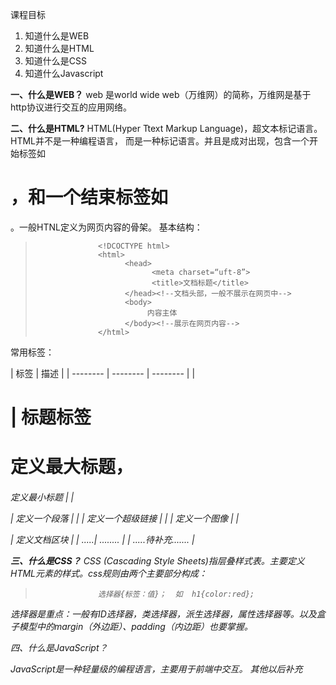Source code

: 课程目标
1. 知道什么是WEB
2. 知道什么是HTML
3. 知道什么是CSS
4. 知道什么Javascript


**一、什么是WEB？**
       web 是world wide web（万维网）的简称，万维网是基于http协议进行交互的应用网络。
			 
**二、什么是HTML?**
        HTML(Hyper Ttext Markup Language)，超文本标记语言。HTML并不是一种编程语言，
				而是一种标记语言。并且是成对出现，包含一个开始标签如<h1>，和一个结束标签如
				</h1>。一般HTNL定义为网页内容的骨架。
				基本结构：
> 				    <!DCOCTYPE html>
> 				    <html>
> 				          <head>
> 				                <meta charset=“uft-8”>
> 				                <title>文档标题</title>
> 				          </head><!--文档头部，一般不展示在网页中-->
> 				          <body>
> 				               内容主体
> 				          </body><!--展示在网页内容-->
> 				    </html>
常用标签：


| 标签 | 描述 |
| -------- | -------- | -------- |
| <h1>| 标题标签<h1>定义最大标题，<h6>定义最小标题     | 
| <p>| 定义一个段落   | 
| <a>| 定义一个超级链接   | 
| <img>| 定义一个图像 | 
| <div>| 定义文档区块   | 
| .....| ........ | 
| .....待补充....... | 

**三、什么是CSS？**
CSS  (Cascading Style Sheets)指层叠样式表。主要定义HTML元素的样式。css规则由两个主要部分构成：

> 				    选择器{标签：值}；  如  h1{color:red};  

 选择器是重点：一般有ID选择器，类选择器，派生选择器，属性选择器等。以及盒子模型中的margin（外边距）、padding（内边距）也要掌握。
 
 
 四、什么是JavaScript？
 
 JavaScript是一种轻量级的编程语言，主要用于前端中交互。
 其他以后补充






















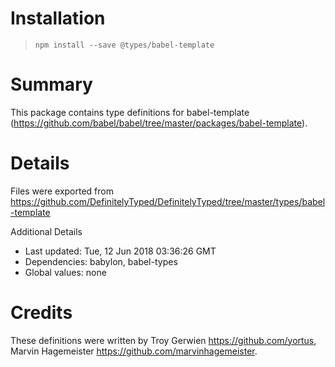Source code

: # Installation
> `npm install --save @types/babel-template`

# Summary
This package contains type definitions for babel-template (https://github.com/babel/babel/tree/master/packages/babel-template).

# Details
Files were exported from https://github.com/DefinitelyTyped/DefinitelyTyped/tree/master/types/babel-template

Additional Details
 * Last updated: Tue, 12 Jun 2018 03:36:26 GMT
 * Dependencies: babylon, babel-types
 * Global values: none

# Credits
These definitions were written by Troy Gerwien <https://github.com/yortus>, Marvin Hagemeister <https://github.com/marvinhagemeister>.
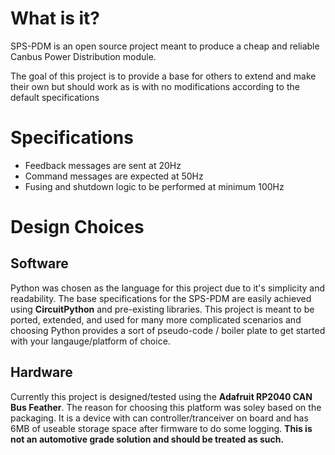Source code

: # What is it?
SPS-PDM is an open source project meant to produce a cheap and reliable Canbus Power Distribution module.  

The goal of this project is to provide a base for others to extend and make their own but should work as is with no modifications according to the default specifications

# Specifications
- Feedback messages are sent at 20Hz
- Command messages are expected at 50Hz
- Fusing and shutdown logic to be performed at minimum 100Hz


# Design Choices
## Software
Python was chosen as the language for this project due to it's simplicity and readability.  The base specifications for the SPS-PDM are easily achieved using **CircuitPython** and pre-existing libraries.
This project is meant to be ported, extended, and used for many more complicated scenarios and choosing Python provides a sort of pseudo-code / boiler plate to get started with your langauge/platform of choice.

## Hardware
Currently this project is designed/tested using the **Adafruit RP2040 CAN Bus Feather**.  The reason for choosing this platform was soley based on the packaging.  It is a device with can controller/tranceiver on board and has 6MB of useable storage space after firmware to do some logging.  **This is not an automotive grade solution and should be treated as such.**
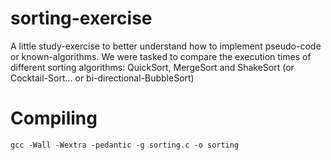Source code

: # sorting-exercise

A little study-exercise to better understand how to implement pseudo-code or known-algorithms.
We were tasked to compare the execution times of different sorting algorithms: QuickSort, MergeSort and ShakeSort (or Cocktail-Sort... or bi-directional-BubbleSort)

# Compiling

`gcc -Wall -Wextra -pedantic -g sorting.c -o sorting`
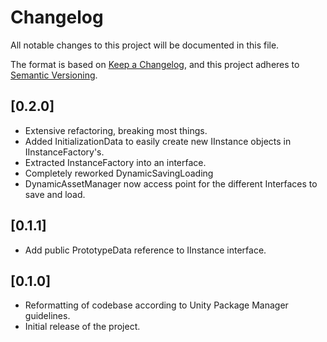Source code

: # Changelog

All notable changes to this project will be documented in this file.

The format is based on [Keep a Changelog](https://keepachangelog.com/en/1.1.0/),
and this project adheres to [Semantic Versioning](https://semver.org/spec/v2.0.0.html).

## [0.2.0]

- Extensive refactoring, breaking most things.
- Added InitializationData to easily create new IInstance objects in IInstanceFactory's.
- Extracted InstanceFactory into an interface.
- Completely reworked DynamicSavingLoading
- DynamicAssetManager now access point for the different Interfaces to save and load.

## [0.1.1]

- Add public PrototypeData reference to IInstance interface.

## [0.1.0]

- Reformatting of codebase according to Unity Package Manager guidelines.
- Initial release of the project.
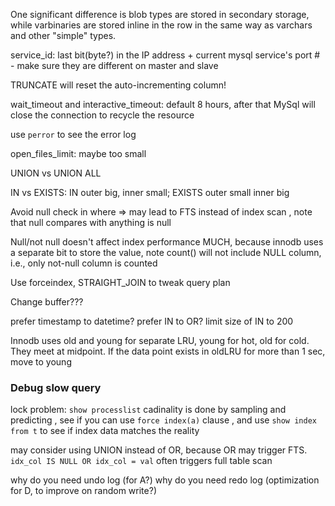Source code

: One significant difference is blob types are stored in secondary storage, while varbinaries are stored inline in the row in the same way as varchars and other "simple" types.

service_id: last bit(byte?) in the IP address + current mysql service's port # - make sure they are different on master and slave

TRUNCATE will reset the auto-incrementing column!

wait_timeout and interactive_timeout: default 8 hours, after that MySql will close the connection to recycle the resource

use `perror` to see the error log

open_files_limit: maybe too small

UNION vs UNION ALL

IN vs EXISTS: IN outer big, inner small; EXISTS outer small inner big

Avoid null check in where => may lead to FTS instead of index scan , note that null compares with anything is null

Null/not null doesn't affect index performance MUCH, because innodb uses a separate bit to store the value, note count() will not include NULL column, i.e., only not-null column is counted

Use forceindex, STRAIGHT_JOIN to tweak query plan

Change buffer???

prefer timestamp to datetime?
prefer IN to OR? limit size of IN to 200

Innodb uses old and young for separate LRU, young for hot, old for cold. They meet at midpoint. If the data point exists in oldLRU for more than 1 sec, move to young

### Debug slow query
lock problem: `show processlist`
cadinality is done by sampling and predicting , see if  you can use `force index(a)` clause , and use `show index from t` to see if index data matches the reality

may consider using UNION instead of OR, because OR may trigger FTS. `idx_col IS NULL OR idx_col = val` often triggers full table scan

why do you need undo log (for A?)
why do you need redo log (optimization for D, to improve on random write?)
##############################
### [WHAT IS NEEDED]
Reply with only the number of lines in the entries that contain the word "save".

### [ANSWER FOR THIS EXERCISE]
2